▸ PROBLEM DESCRIPTION: Copy each line of the entries that includes the word "from".
——————
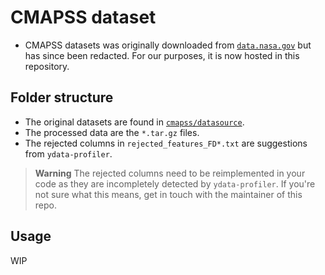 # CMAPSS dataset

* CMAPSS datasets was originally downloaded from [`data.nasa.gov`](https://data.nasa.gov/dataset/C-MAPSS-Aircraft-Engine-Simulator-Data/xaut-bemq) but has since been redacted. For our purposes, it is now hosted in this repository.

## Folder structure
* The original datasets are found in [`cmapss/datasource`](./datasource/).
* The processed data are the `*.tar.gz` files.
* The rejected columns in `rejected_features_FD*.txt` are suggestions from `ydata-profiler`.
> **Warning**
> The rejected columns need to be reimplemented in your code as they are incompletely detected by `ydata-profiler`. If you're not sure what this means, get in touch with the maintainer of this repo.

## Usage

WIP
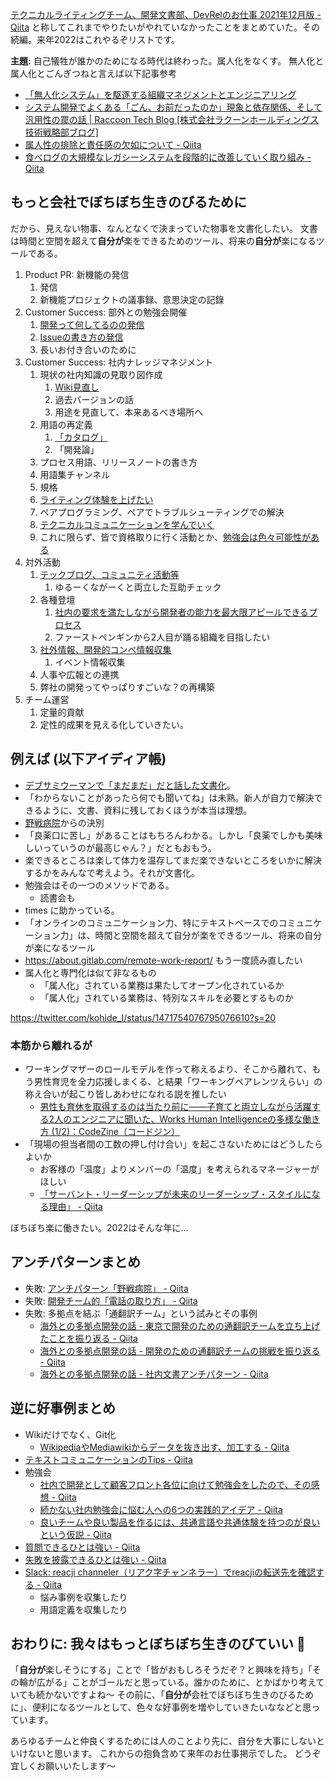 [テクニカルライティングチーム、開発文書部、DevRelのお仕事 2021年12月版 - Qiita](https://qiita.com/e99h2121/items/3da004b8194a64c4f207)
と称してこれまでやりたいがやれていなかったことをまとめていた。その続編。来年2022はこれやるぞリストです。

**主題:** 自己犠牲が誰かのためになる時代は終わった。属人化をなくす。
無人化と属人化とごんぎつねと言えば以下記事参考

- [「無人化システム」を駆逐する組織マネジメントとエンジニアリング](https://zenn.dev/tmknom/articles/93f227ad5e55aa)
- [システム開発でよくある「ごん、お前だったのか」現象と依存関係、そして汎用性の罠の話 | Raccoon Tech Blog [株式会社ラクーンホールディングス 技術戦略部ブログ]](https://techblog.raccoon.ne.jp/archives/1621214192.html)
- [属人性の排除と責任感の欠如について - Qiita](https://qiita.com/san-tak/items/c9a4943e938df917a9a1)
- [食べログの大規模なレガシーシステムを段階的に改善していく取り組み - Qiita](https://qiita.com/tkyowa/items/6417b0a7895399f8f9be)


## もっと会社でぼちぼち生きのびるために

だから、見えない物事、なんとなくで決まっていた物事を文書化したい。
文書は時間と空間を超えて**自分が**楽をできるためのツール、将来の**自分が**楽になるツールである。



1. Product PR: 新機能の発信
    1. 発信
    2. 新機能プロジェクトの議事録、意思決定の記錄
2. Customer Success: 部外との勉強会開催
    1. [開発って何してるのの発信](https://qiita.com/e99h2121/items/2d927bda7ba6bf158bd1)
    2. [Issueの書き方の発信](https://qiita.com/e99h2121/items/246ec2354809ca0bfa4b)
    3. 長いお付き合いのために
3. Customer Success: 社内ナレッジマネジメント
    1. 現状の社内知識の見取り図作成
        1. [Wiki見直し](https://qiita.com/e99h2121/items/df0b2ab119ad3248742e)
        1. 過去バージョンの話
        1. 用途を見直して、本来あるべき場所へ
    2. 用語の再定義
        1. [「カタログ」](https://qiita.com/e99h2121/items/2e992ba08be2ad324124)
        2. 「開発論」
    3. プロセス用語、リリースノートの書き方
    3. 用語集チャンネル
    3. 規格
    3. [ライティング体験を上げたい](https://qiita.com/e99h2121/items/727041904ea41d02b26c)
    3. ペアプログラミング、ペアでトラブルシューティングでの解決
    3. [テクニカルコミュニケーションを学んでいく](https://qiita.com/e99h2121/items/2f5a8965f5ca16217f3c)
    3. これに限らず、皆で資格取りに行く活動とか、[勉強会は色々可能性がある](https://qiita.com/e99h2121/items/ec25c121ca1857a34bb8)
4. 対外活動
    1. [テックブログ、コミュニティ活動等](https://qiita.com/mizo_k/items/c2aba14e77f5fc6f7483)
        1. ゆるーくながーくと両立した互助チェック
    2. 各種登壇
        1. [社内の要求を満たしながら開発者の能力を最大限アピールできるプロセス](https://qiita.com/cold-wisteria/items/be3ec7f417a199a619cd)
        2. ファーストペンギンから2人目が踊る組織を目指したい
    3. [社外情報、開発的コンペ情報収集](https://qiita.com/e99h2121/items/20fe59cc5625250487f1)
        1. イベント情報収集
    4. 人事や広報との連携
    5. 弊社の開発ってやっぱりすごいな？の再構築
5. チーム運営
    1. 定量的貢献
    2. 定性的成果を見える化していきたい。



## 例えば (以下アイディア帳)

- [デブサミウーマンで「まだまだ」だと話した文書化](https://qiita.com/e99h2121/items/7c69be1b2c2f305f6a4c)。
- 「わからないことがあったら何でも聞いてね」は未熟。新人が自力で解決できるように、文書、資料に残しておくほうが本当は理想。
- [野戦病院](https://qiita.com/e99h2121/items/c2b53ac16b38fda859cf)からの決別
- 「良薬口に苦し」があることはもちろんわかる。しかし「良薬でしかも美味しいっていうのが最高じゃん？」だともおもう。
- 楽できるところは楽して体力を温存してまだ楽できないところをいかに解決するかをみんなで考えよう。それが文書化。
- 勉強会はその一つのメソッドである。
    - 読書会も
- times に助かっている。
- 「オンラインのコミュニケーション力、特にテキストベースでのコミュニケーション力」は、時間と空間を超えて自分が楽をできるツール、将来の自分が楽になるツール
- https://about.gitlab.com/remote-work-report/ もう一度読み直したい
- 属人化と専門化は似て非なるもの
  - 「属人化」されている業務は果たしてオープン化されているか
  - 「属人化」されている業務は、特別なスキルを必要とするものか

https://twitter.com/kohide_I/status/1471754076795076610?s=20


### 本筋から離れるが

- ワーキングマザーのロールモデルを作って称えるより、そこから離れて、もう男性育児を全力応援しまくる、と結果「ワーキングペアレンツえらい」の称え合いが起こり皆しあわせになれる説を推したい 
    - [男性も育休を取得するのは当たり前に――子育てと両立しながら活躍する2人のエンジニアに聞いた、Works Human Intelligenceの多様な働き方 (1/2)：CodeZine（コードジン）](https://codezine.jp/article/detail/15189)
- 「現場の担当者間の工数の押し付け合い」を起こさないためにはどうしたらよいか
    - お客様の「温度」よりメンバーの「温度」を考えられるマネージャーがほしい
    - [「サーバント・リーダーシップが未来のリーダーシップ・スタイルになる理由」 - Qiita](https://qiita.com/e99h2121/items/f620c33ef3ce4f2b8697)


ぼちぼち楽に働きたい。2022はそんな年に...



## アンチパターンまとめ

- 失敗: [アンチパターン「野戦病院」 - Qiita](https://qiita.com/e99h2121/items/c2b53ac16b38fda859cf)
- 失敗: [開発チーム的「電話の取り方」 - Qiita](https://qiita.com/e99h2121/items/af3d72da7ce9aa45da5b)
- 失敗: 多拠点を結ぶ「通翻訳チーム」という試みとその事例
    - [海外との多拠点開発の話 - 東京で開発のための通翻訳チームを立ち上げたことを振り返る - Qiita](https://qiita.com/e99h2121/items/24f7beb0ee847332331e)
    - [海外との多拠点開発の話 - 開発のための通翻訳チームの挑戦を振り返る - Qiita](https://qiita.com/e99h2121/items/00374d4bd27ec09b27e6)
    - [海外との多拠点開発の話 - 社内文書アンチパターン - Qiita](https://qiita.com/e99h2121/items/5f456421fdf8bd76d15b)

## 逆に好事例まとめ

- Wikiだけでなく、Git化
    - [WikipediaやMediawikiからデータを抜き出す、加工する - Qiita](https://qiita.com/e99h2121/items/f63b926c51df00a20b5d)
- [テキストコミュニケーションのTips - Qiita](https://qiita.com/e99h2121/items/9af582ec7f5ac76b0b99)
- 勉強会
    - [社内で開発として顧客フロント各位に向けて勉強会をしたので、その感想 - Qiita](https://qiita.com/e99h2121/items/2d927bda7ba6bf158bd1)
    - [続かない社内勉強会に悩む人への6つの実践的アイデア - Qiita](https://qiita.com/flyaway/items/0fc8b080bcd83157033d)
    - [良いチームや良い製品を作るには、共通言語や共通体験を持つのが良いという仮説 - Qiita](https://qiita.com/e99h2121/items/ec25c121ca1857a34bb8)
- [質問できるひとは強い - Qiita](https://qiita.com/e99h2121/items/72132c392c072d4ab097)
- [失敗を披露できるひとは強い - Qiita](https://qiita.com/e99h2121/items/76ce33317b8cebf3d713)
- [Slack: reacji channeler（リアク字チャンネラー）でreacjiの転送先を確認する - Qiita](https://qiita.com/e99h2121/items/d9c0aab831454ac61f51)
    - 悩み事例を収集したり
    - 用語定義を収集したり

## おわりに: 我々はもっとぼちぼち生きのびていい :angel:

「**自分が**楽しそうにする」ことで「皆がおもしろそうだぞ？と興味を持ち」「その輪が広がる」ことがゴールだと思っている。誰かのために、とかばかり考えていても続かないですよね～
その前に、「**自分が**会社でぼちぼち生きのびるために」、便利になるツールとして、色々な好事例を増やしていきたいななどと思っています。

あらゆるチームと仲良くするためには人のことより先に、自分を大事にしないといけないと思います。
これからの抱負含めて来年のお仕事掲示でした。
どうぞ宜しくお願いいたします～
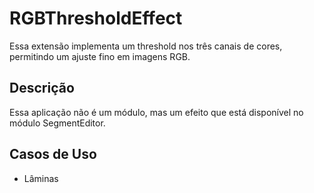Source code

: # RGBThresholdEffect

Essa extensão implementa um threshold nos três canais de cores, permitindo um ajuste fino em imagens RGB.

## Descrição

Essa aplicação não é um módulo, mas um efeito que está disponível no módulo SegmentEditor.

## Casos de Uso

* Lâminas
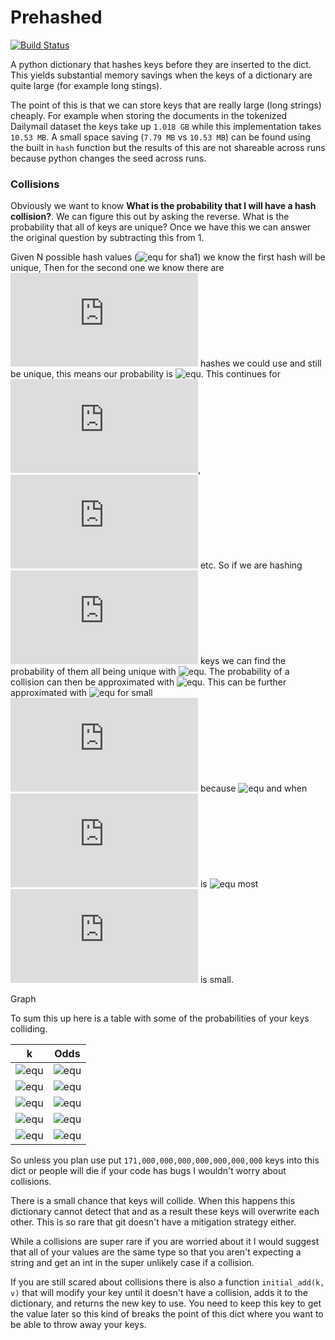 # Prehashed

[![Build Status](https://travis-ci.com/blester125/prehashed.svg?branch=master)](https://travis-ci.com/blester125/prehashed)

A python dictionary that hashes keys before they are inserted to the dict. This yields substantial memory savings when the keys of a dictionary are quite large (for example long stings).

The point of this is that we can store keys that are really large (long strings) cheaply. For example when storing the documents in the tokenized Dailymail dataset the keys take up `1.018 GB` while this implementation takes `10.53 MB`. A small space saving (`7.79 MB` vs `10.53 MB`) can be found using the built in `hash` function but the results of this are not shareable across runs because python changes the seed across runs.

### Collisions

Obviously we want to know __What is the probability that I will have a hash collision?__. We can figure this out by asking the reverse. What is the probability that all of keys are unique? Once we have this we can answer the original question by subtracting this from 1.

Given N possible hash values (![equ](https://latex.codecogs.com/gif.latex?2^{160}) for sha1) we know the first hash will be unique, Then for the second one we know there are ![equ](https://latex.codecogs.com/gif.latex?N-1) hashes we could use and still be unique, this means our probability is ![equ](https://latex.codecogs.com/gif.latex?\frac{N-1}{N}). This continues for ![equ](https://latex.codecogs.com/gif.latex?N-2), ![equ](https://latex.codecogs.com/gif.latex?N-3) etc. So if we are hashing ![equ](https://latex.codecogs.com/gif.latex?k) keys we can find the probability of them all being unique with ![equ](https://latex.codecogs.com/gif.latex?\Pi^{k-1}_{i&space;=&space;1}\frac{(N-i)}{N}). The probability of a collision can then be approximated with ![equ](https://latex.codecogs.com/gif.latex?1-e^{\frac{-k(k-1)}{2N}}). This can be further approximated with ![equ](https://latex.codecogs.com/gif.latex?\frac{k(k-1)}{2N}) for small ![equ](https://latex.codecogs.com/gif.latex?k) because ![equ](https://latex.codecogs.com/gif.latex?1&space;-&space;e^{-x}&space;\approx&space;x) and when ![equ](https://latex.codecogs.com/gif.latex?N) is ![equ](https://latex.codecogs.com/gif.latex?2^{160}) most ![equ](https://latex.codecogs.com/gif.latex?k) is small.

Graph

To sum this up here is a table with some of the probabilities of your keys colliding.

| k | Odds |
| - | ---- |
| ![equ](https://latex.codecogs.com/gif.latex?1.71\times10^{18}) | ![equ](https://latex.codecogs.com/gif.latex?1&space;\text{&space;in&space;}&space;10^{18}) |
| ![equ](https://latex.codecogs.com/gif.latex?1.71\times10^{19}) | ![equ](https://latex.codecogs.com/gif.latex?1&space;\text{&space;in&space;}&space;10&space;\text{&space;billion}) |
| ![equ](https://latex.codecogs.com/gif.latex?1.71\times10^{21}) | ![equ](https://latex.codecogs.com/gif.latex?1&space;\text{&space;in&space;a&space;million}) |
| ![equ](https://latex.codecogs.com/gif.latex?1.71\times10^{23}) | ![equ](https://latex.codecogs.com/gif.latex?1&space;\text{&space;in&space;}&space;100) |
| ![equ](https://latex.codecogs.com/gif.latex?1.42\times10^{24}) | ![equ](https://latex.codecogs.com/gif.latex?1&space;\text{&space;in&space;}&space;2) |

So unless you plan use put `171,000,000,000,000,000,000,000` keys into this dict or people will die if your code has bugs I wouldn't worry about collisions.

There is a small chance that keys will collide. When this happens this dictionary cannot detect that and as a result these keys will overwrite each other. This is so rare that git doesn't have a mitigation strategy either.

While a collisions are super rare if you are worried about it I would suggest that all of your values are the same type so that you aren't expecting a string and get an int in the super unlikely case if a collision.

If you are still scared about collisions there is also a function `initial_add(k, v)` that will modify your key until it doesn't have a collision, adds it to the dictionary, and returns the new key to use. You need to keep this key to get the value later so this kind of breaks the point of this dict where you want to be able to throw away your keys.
——————
▸ OUTPUT FOR THIS TASK:
* CMAPSS datasets was originally downloaded from [`data.nasa.gov`](https://data.nasa.gov/dataset/C-MAPSS-Aircraft-Engine-Simulator-Data/xaut-bemq) but has since been redacted. For our purposes, it is now hosted in this repository.
* The rejected columns in `rejected_features_FD*.txt` are suggestions from `ydata-profiler`.
Obviously we want to know __What is the probability that I will have a hash collision?__. We can figure this out by asking the reverse. What is the probability that all of keys are unique? Once we have this we can answer the original question by subtracting this from 1.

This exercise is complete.